The 1908 New York to Paris Race
The race commenced in Times Square on February 12, 1908. Six cars representing four nations were at the starting line for what would become a 169-day ordeal (making it, in terms of time taken, still the longest motorsport event ever held). The nations represented in the race were Germany, France, Italy, and the United States. Three of the teams (De Dion-Bouton, Motobloc, and Sizaire-Naudin) represented France, while Germany, Italy and the US were represented by a Protos, a Zust, and a Thomas Flyer, respectively. At 11:15 AM, a gunshot signaled the start of the race. Ahead of the competitors were very few paved roads, and in many parts of the world no roads at all. Often, the teams resorted to straddling locomotive rails with their cars riding tie to tie on balloon tires for hundreds of miles when no roads could be found.

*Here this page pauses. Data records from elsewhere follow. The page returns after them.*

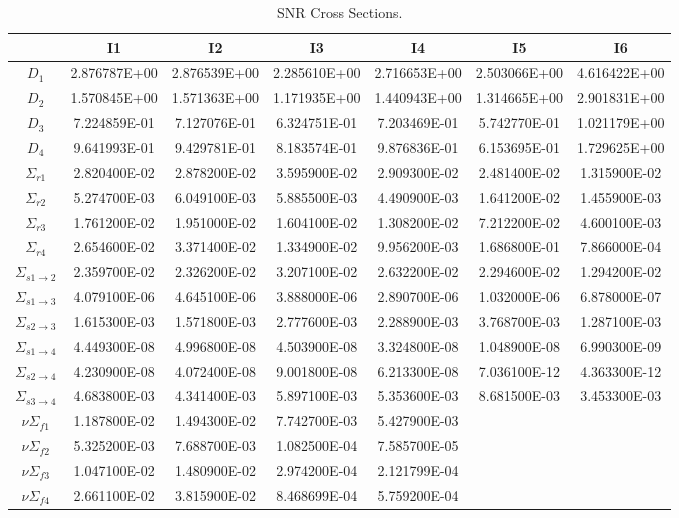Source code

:     \thispagestyle{lscapedplain}
    \begin{landscape}
    \begin{table}
      \caption{SNR Cross Sections.}
      \label{tab:snrxs}
      \begin{center}
        \begin{tabular}{ccccccc}
          \toprule
          &I1&I2&I3&I4&I5&I6\\
          \midrule
          $D_1$&2.876787E+00&2.876539E+00&2.285610E+00&2.716653E+00&2.503066E+00&4.616422E+00\\
          $D_2$&1.570845E+00&1.571363E+00&1.171935E+00&1.440943E+00&1.314665E+00&2.901831E+00\\
          $D_3$&7.224859E-01&7.127076E-01&6.324751E-01&7.203469E-01&5.742770E-01&1.021179E+00\\
          $D_4$&9.641993E-01&9.429781E-01&8.183574E-01&9.876836E-01&6.153695E-01&1.729625E+00\\
          $\Sigma_{r1}$&2.820400E-02&2.878200E-02&3.595900E-02&2.909300E-02&2.481400E-02&1.315900E-02\\
          $\Sigma_{r2}$&5.274700E-03&6.049100E-03&5.885500E-03&4.490900E-03&1.641200E-02&1.455900E-03\\
          $\Sigma_{r3}$&1.761200E-02&1.951000E-02&1.604100E-02&1.308200E-02&7.212200E-02&4.600100E-03\\
          $\Sigma_{r4}$&2.654600E-02&3.371400E-02&1.334900E-02&9.956200E-03&1.686800E-01&7.866000E-04\\
          $\Sigma_{s 1\rightarrow 2}$&2.359700E-02&2.326200E-02&3.207100E-02&2.632200E-02&2.294600E-02&1.294200E-02\\
          $\Sigma_{s 1\rightarrow 3}$&4.079100E-06&4.645100E-06&3.888000E-06&2.890700E-06&1.032000E-06&6.878000E-07\\
          $\Sigma_{s 2\rightarrow 3}$&1.615300E-03&1.571800E-03&2.777600E-03&2.288900E-03&3.768700E-03&1.287100E-03\\
          $\Sigma_{s 1\rightarrow 4}$&4.449300E-08&4.996800E-08&4.503900E-08&3.324800E-08&1.048900E-08&6.990300E-09\\
          $\Sigma_{s 2\rightarrow 4}$&4.230900E-08&4.072400E-08&9.001800E-08&6.213300E-08&7.036100E-12&4.363300E-12\\
          $\Sigma_{s 3\rightarrow 4}$&4.683800E-03&4.341400E-03&5.897100E-03&5.353600E-03&8.681500E-03&3.453300E-03\\
          $ \nu \Sigma_{f1}$&1.187800E-02&1.494300E-02&7.742700E-03&5.427900E-03&&\\
          $ \nu \Sigma_{f2}$&5.325200E-03&7.688700E-03&1.082500E-04&7.585700E-05&&\\
          $ \nu \Sigma_{f3}$&1.047100E-02&1.480900E-02&2.974200E-04&2.121799E-04&&\\
          $ \nu \Sigma_{f4}$&2.661100E-02&3.815900E-02&8.468699E-04&5.759200E-04&&\\
          \bottomrule
        \end{tabular}
      \end{center}
    \end{table}
    \end{landscape}

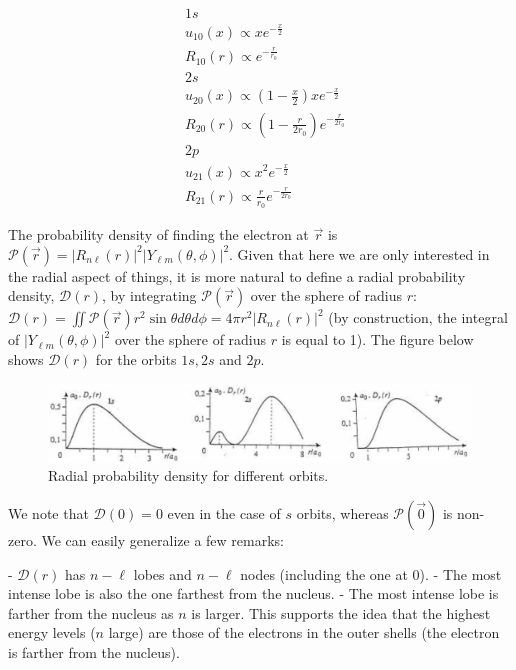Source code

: \documentclass{article}
\begin{document}
\begin{enumerate}
{    $$
    \begin{aligned}
    & 1 s \\
    & u_{10}(x) \propto x e^{-\frac{x}{2}} \\
    & R_{10}(r) \propto e^{-\frac{r}{r_{0}}} \\
    & 2 s \\
    & u_{20}(x) \propto \left(1 - \frac{x}{2}\right) x e^{-\frac{x}{2}} \\
    & R_{20}(r) \propto \left(1 - \frac{r}{2 r_{0}}\right) e^{-\frac{r}{2 r_{0}}} \\
    & 2 p \\
    & u_{21}(x) \propto x^{2} e^{-\frac{x}{2}} \\
    & R_{21}(r) \propto \frac{r}{r_{0}} e^{-\frac{r}{2 r_{0}}}
    \end{aligned}
    $$

    The probability density of finding the electron at $\vec{r}$ is $\mathcal{P}(\vec{r}) = \left|R_{n \ell}(r)\right|^{2} \left|Y_{\ell m}(\theta, \phi)\right|^{2}$. Given that here we are only interested in the radial aspect of things, it is more natural to define a radial probability density, $\mathcal{D}(r)$, by integrating $\mathcal{P}(\vec{r})$ over the sphere of radius $r$: $\mathcal{D}(r) = \iint \mathcal{P}(\vec{r}) r^{2} \sin \theta d \theta d \phi = 4 \pi r^{2} \left|R_{n \ell}(r)\right|^{2}$ (by construction, the integral of $\left|Y_{\ell m}(\theta, \phi)\right|^{2}$ over the sphere of radius $r$ is equal to 1). The figure below shows $\mathcal{D}(r)$ for the orbits $1s, 2s$ and $2p$.

    \begin{figure}[h]
        \centering
        \includegraphics[width=\textwidth]{fig2.png}
        \caption{Radial probability density for different orbits.}
    \end{figure}

    We note that $\mathcal{D}(0) = 0$ even in the case of $s$ orbits, whereas $\mathcal{P}(\overrightarrow{0})$ is non-zero. We can easily generalize a few remarks:

    - $\mathcal{D}(r)$ has $n - \ell$ lobes and $n - \ell$ nodes (including the one at 0).
    - The most intense lobe is also the one farthest from the nucleus.
    - The most intense lobe is farther from the nucleus as $n$ is larger. This supports the idea that the highest energy levels ($n$ large) are those of the electrons in the outer shells (the electron is farther from the nucleus).}


\end{enumerate}
\end{document}
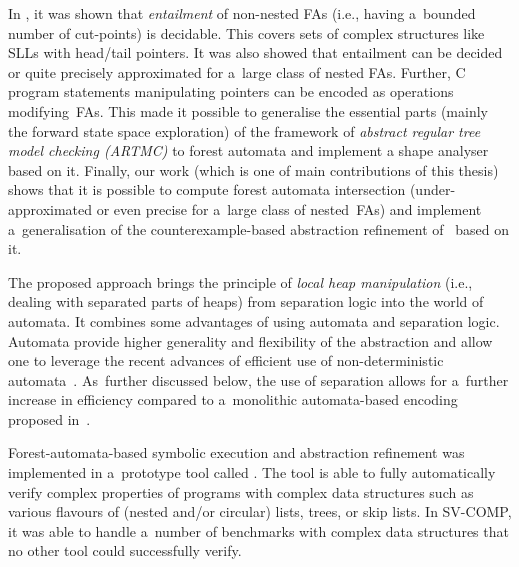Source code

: In \cite{forester11}, it was shown that \emph{entailment} of non-nested FAs
(i.e., having a~bounded number of cut-points) is decidable. This covers  sets of
complex structures like SLLs with head/tail pointers. 
It was also showed that entailment can be decided or quite precisely approximated for a~large class
of nested FAs. 
Further, C program statements manipulating pointers can be encoded as operations
modifying~FAs. 
%
This made it possible to generalise the essential parts (mainly the forward state space exploration) of the framework of 
\emph{abstract regular tree model checking (ARTMC)} \cite{bhrv06a,bhrv06b} to forest automata and implement a shape analyser based on it. 
%
Finally, our work \cite{vmcai17} (which is one of main contributions of this thesis) shows that it is possible to compute forest
automata intersection (under-approximated or even precise for a~large class
of nested~FAs) and implement a~generalisation of the
counterexample-based abstraction refinement of~\cite{bhrv06a,bhrv06b} based on it. 


The proposed approach brings the principle of \emph{local heap manipulation}
(i.e., dealing with separated parts of heaps) from separation logic into the
world of automata. It combines some advantages of using
automata and separation logic. Automata provide higher generality and
flexibility of the abstraction 
and allow one to leverage the
recent advances of efficient use of non-deterministic
automata~\cite{abdulla_computing_2008,tacas10}.
As~further discussed below, the use of
separation allows for a~further increase in efficiency compared to a~monolithic
automata-based encoding proposed in~\cite{bhrv06b}.

Forest-automata-based symbolic execution and abstraction refinement was implemented in a~prototype tool called \forester.
The tool is able to fully automatically verify complex properties of programs with complex data structures
such as various flavours of (nested and/or circular) lists, trees, or skip lists.
In SV-COMP, it was able to handle a~number of benchmarks with complex data
structures that no other tool could successfully verify. 


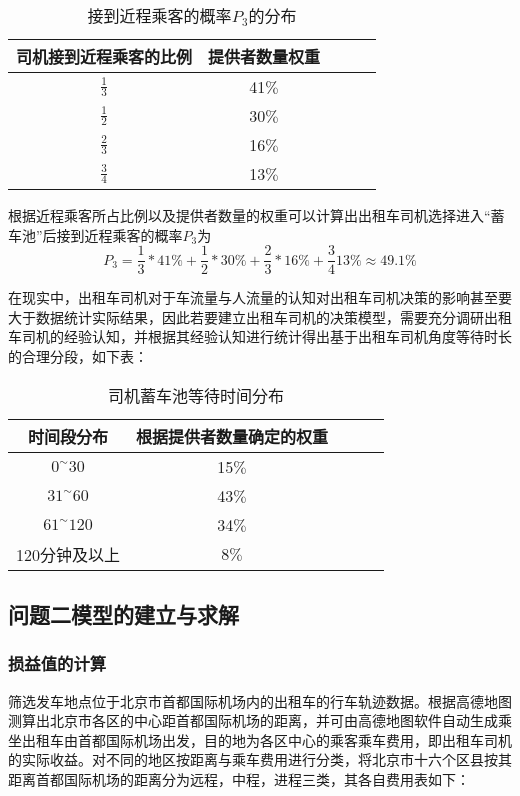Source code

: \documentclass[withoutpreface,bwprint]{cumcmthesis} %
\begin{document}
\begin{table}[!htbp]
	\caption{接到近程乘客的概率$P_3$的分布}\label{tab:001} \centering
	\begin{tabular}{ccccc}
		\toprule[1.5pt]
		司机接到近程乘客的比例& 提供者数量权重\\
		\midrule[1pt]
		$\frac{1}{3}$ & 41$\%$\\
		$\frac{1}{2}$ & 30$\%$\\
		$\frac{2}{3}$ & 16$\%$\\
		$\frac{3}{4}$ & 13$\%$\\
		\bottomrule[1.5pt]
	\end{tabular}
\end{table}

根据近程乘客所占比例以及提供者数量的权重可以计算出出租车司机选择进入“蓄车池”后接到近程乘客的概率$P_3$为
$$
P_{3}=\frac{1}{3} * 41 \%+\frac{1}{2} * 30 \%+\frac{2}{3} * 16 \%+\frac{3}{4} 13 \% \approx 49.1 \%
$$

在现实中，出租车司机对于车流量与人流量的认知对出租车司机决策的影响甚至要大于数据统计实际结果，因此若要建立出租车司机的决策模型，需要充分调研出租车司机的经验认知，并根据其经验认知进行统计得出基于出租车司机角度等待时长的合理分段，如下表：
\begin{table}[!htbp]
	\caption{司机蓄车池等待时间分布}\label{tab:001} \centering
	\begin{tabular}{ccccc}
		\toprule[2pt]
		时间段分布& 根据提供者数量确定的权重\\
		\midrule[1pt]
		$0^{\sim} 30$ & 15$\%$\\
		$31^{\sim} 60$ & 43$\%$\\
	    $61^{\sim} 120$ & 34$\%$\\
		120分钟及以上 & 8$\%$\\
		\bottomrule[1.5pt]
	\end{tabular}
\end{table}

\newpage
\subsection{问题二模型的建立与求解}
\subsubsection{损益值的计算}
筛选发车地点位于北京市首都国际机场内的出租车的行车轨迹数据。根据高德地图测算出北京市各区的中心距首都国际机场的距离，并可由高德地图软件自动生成乘坐出租车由首都国际机场出发，目的地为各区中心的乘客乘车费用，即出租车司机的实际收益。对不同的地区按距离与乘车费用进行分类，将北京市十六个区县按其距离首都国际机场的距离分为远程，中程，进程三类，其各自费用表如下：
\end{document}
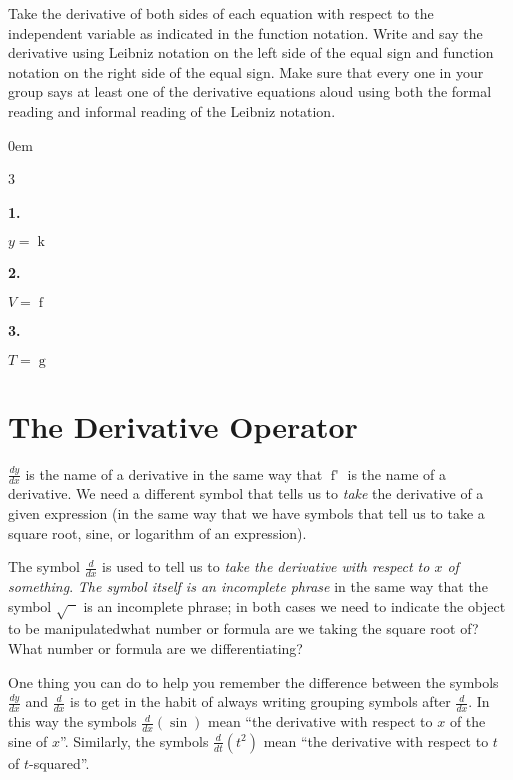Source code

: \documentclass[12pt,]{book}
\theoremstyle{plain}
\theoremstyle{definition}
\numberwithin{equation}{section}
\newenvironment{exercisegroup}%
{\medskip\noindent}%
{\par\bigskip}%
\newlength{\exercisegroupindent}%
\newlength{\exercisegroupitemwidth}%
\newenvironment{exercisegrouplist}%
{\vspace{-\partopsep}%
\begin{adjustwidth}{\exercisegroupindent}{0em}}%
{\end{adjustwidth}%
\vspace{-\partopsep}%
\vspace{\baselineskip}}%
\newenvironment{exercisegroupbycol}[1]%
{\begin{exercisegrouplist}%
\vspace{-\multicolsep}%
\begin{multicols}{#1}%
\setlength{\parindent}{0em}%
\setlength{\exercisegroupitemwidth}{\linewidth}}%
{\end{multicols}%
\vspace{-\multicolsep}%
\end{exercisegrouplist}}%
\newenvironment{exercisegroupitem}[1]%
{\begin{minipage}[t]{\exercisegroupitemwidth}
\vspace{0pt}%
{\bfseries#1}%
\rule{0pt}{\baselineskip}}{\strut%
\end{minipage}%
\hspace{\columnsep}}%
\providecommand\phantomsection{}
\newcommand{\fe}[2]{\mathop{{#1}{\left(#2\right)}}}
\newcommand{\fd}[1]{#1'}
\newcommand{\lz}[2]{\frac{d#1}{d#2}}
\newcommand{\lzo}[1]{\frac{d}{d#1}}
\newcommand{\lzoo}[2]{{\frac{d}{d#1}}{\left(#2\right)}}
\begin{document}
\begin{exercisegroup}%
Take the derivative of both sides of each equation with respect to the independent variable as indicated in the function notation.  Write and say the derivative using Leibniz notation on the left side of the equal sign and function notation on the right side of the equal sign.  Make sure that every one in your group says at least one of the derivative equations aloud using both the formal reading and informal reading of the Leibniz notation.%
\begin{exercisegroupbycol}{3}%
\begin{exercisegroupitem}{1. }\phantomsection\hypertarget{exercise-222}{\null}
\(y=\fe{k}{t}\)%
\end{exercisegroupitem}%
\par%
\begin{exercisegroupitem}{2. }\phantomsection\hypertarget{exercise-223}{\null}
\(V=\fe{f}{r}\)%
\end{exercisegroupitem}%
\par%
\begin{exercisegroupitem}{3. }\phantomsection\hypertarget{exercise-224}{\null}
\(T=\fe{g}{P}\)%
\end{exercisegroupitem}%
\par%
\end{exercisegroupbycol}%
\end{exercisegroup}%
\typeout{************************************************}
\typeout{************************************************}
\section[The Derivative Operator]{The Derivative Operator}\label{section-derivative-operator}
\(\lz{y}{x}\) is the name of a derivative in the same way that \(\fe{\fd{f}}{x}\) is the name of a derivative.  We need a different symbol that tells us to \emph{take} the derivative of a given expression (in the same way that we have symbols that tell us to take a square root, sine, or  logarithm of an expression).%
\par
The symbol \(\lzo{x}\) is used to tell us to \emph{take the derivative with respect to \(x\) of something}. \emph{The symbol itself is an incomplete phrase} in the same way that the symbol \(\sqrt{\phantom{x}}\) is an incomplete phrase; in both cases we need to indicate the object to be manipulated\textemdash{}what number or formula are we taking the square root of? What number or formula  are we differentiating?%
\par
One thing you can do to help you remember the difference between the symbols \(\lz{y}{x}\) and \(\lzo{x}\) is to get in the habit of always writing grouping symbols after \(\lzo{x}\).  In this way the symbols \(\lzoo{x}{\fe{\sin}{x}}\) mean ``the derivative with respect to \(x\) of the sine of \(x\)''.  Similarly, the symbols \(\lzoo{t}{t^2}\) mean ``the derivative with respect to \(t\) of \(t\)-squared''.%
\typeout{************************************************}
\typeout{************************************************}
\end{document}
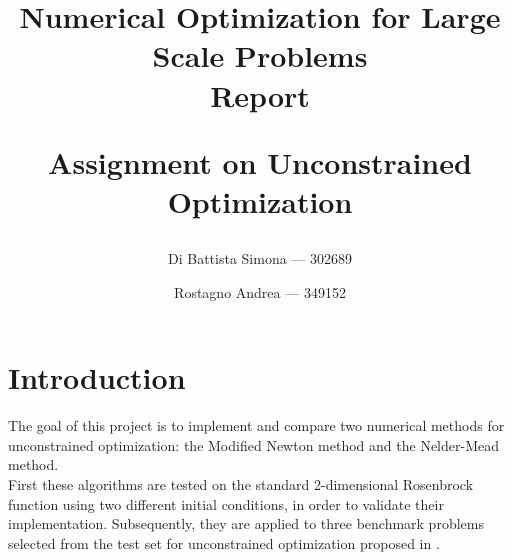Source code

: \documentclass[a4paper,12pt]{article}
\begin{document}
	
	\title{\textbf{Numerical Optimization for Large Scale Problems}\\
	\vspace{0.5em}\huge\textbf{Report}
	\author{
		Di Battista Simona — 302689%
		\and
		Rostagno Andrea — 349152\\
			}
	
	\vspace{0.5cm}
	\large Assignment on Unconstrained Optimization}
	\maketitle
	\thispagestyle{empty}   %
	\newpage                %
	
	\tableofcontents
	\newpage                %
	
	
	\section{Introduction}
	
	The goal of this project is to implement and compare two numerical methods for unconstrained optimization: the Modified Newton method and the Nelder-Mead method. \\
	
	First these algorithms are tested on the standard 2-dimensional Rosenbrock function using two different initial conditions, in order to validate their implementation. Subsequently, they are applied to three benchmark problems selected from the test set for unconstrained optimization proposed in \cite{luksan1999}. \\
	
\end{document}
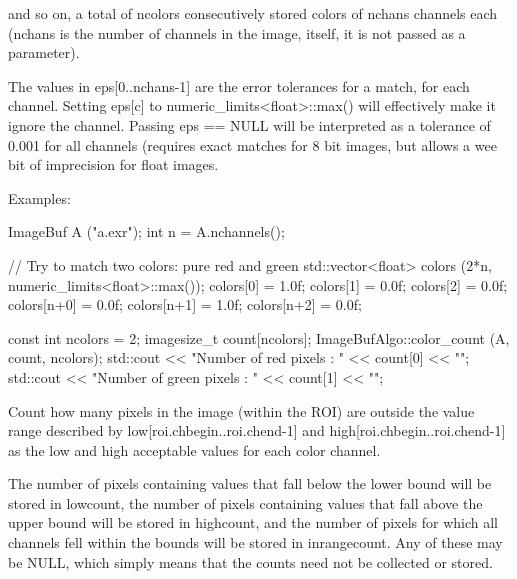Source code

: \noindent and so on, a total of {\cf ncolors} consecutively stored
colors of {\cf nchans} channels each ({\cf nchans} is the number of
channels in the image, itself, it is not passed as a parameter).


The values in {\cf eps[0..nchans-1]} are the error tolerances for a
match, for each channel.  Setting {\cf eps[c]} to 
{\cf numeric_limits<float>::max()} will effectively make it ignore the
channel.  Passing {\cf eps == NULL} will be interpreted as a tolerance
of 0.001 for all channels (requires exact matches for 8 bit images, but
allows a wee bit of imprecision for {\cf float} images.

\smallskip
\noindent Examples:
\begin{code}
    ImageBuf A ("a.exr");
    int n = A.nchannels();

    // Try to match two colors: pure red and green
    std::vector<float> colors (2*n, numeric_limits<float>::max());
    colors[0] = 1.0f; colors[1] = 0.0f; colors[2] = 0.0f;
    colors[n+0] = 0.0f; colors[n+1] = 1.0f; colors[n+2] = 0.0f;

    const int ncolors = 2;
    imagesize_t count[ncolors];
    ImageBufAlgo::color_count (A, count, ncolors);
    std::cout << "Number of red pixels   : " << count[0] << "\n";
    std::cout << "Number of green pixels : " << count[1] << "\n";
\end{code}
\apiend


 

Count how many pixels in the image (within the ROI) are outside the
value range described by {\cf low[roi.chbegin..roi.chend-1]} and
{\cf high[roi.chbegin..roi.chend-1]} 
as the low and high acceptable values for each color channel.  

The number of pixels containing values that fall below the lower bound
will be stored in {\cf *lowcount}, the number of pixels containing
values that fall above the upper bound will be stored in 
{\cf *highcount}, and the number of pixels for which all channels fell
within the bounds will be stored in {\cf *inrangecount}.  Any of these
may be NULL, which simply means that the counts need not be collected or
stored.

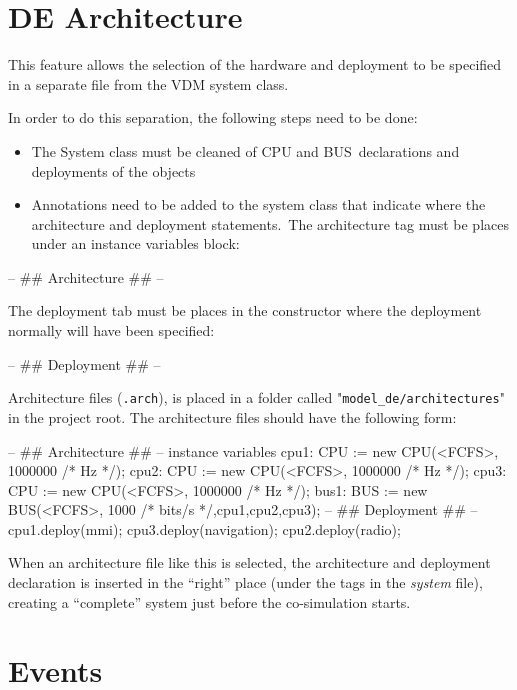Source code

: \documentclass{crescendorepchap}
\begin{document}
\section{DE Architecture}\label{sec:DEArch}

This feature allows the selection of the hardware and deployment to be
specified in a separate file from the VDM system class.

In order to do this separation, the following steps need to be done:

\begin{itemize}
\item
  The System class must be cleaned of CPU and BUS~declarations and
  deployments of the objects
\item
  Annotations need to be added to the system class that indicate where
  the architecture and deployment statements.~The architecture tag must
  be places under an instance variables block:
\end{itemize}

\begin{vdmrt}
-- ## Architecture ## -- 
\end{vdmrt}

The deployment tab must be places in the constructor where the
deployment normally will have been specified:

\begin{vdmrt}
-- ## Deployment ## -- 
\end{vdmrt}

Architecture files (\texttt{.arch}), is placed in a folder called
"\texttt{model\_de/architectures}" in the project root. The
architecture files should have the following form:

\begin{vdmrt}
-- ## Architecture ## --
instance variables
cpu1: CPU := new CPU(<FCFS>, 1000000 /* Hz */);
cpu2: CPU := new CPU(<FCFS>, 1000000 /* Hz */);
cpu3: CPU := new CPU(<FCFS>, 1000000 /* Hz */);
bus1: BUS := new BUS(<FCFS>, 1000 /* bits/s */,{cpu1,cpu2,cpu3});
-- ## Deployment ## --
cpu1.deploy(mmi);
cpu3.deploy(navigation);
cpu2.deploy(radio);
\end{vdmrt}

When an architecture file like this is selected, the architecture and
deployment declaration is inserted in the ``right'' place (under the
tags in the \emph{system} file), creating a ``complete'' system just
before the co-simulation starts.

\section{Events}
\end{document}

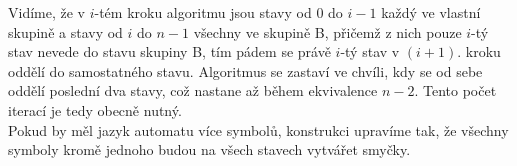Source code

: \documentclass{scrartcl}
\begin{document}
    Vidíme, že v $i$-tém kroku algoritmu jsou stavy od 0 do $i-1$ každý ve vlastní skupině a stavy od $i$ do $n-1$ všechny ve skupině B, přičemž z nich pouze $i$-tý stav nevede do stavu skupiny B, tím pádem se právě $i$-tý stav v $(i+1)$. kroku oddělí do samostatného stavu. Algoritmus se zastaví ve chvíli, kdy se od sebe oddělí poslední dva stavy, což nastane až během ekvivalence $n-2$. Tento počet iterací je tedy obecně nutný. \\

    Pokud by měl jazyk automatu více symbolů, konstrukci upravíme tak, že všechny symboly kromě jednoho budou na všech stavech vytvářet smyčky.
\end{document}
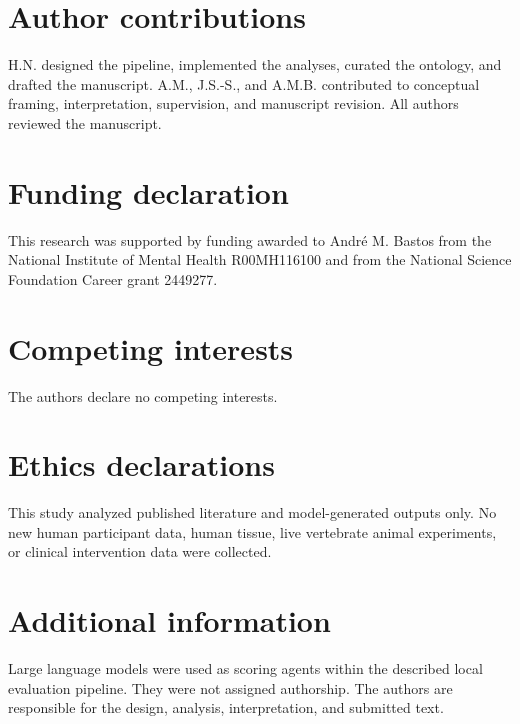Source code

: \documentclass[12pt]{article}
\begin{document}
\section*{Author contributions}\label{author-contributions}
H.N. designed the pipeline, implemented the analyses, curated the ontology, and drafted the manuscript. A.M., J.S.-S., and A.M.B. contributed to conceptual framing, interpretation, supervision, and manuscript revision. All authors reviewed the manuscript.

\section*{Funding declaration}\label{}
This research was supported by funding awarded to André M. Bastos from the National Institute of Mental Health R00MH116100 and from the National Science Foundation Career grant 2449277.

\section*{Competing interests}\label{competing-interests}
The authors declare no competing interests.

\section*{Ethics declarations}\label{ethics-declarations}
This study analyzed published literature and model-generated outputs only. No new human participant data, human tissue, live vertebrate animal experiments, or clinical intervention data were collected.

\section*{Additional information}\label{additional-information}
Large language models were used as scoring agents within the described local evaluation pipeline. They were not assigned authorship. The authors are responsible for the design, analysis, interpretation, and submitted text.
\end{document}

The American Thomas Flyer was in the lead after crossing the United States and arriving in San Francisco in 41 days, 8 hours, and 15 minutes.  It was the first crossing of the US by an automobile in winter.

The route then took them to Valdez, Alaska, by ship. The Thomas Flyer crew found impossible conditions in Alaska and the race was rerouted across the Pacific by steamer to Japan where the Americans made their way across to the Sea of Japan. Then it was on to Vladivostok, Siberia, by ship to begin crossing the continents of Asia and Europe. Only three of the competitors made it past Vladivostok: the Protos, the Züst, and the Thomas Flyer.

The wet plains of Siberia and Manchuria during the spring thaw made progress difficult. At several points, forward movement was often measured in feet rather than miles per hour. Eventually, the roads improved as Europe approached and the Thomas Flyer arrived in Paris on July 30, 1908, to win, having covered approx 16,700 km. The Germans, driven by Hans Koeppen, arrived in Paris four days earlier, but had been penalized a total of 30 days for not going through Japan and for shipping the Protos part of the way by railcar. That gave the win to the Americans with George Schuster (the only American to go the full distance from New York to Paris) by 26 days (still the largest winning margin in any motorsport event ever). The Italians arrived later in September 1908.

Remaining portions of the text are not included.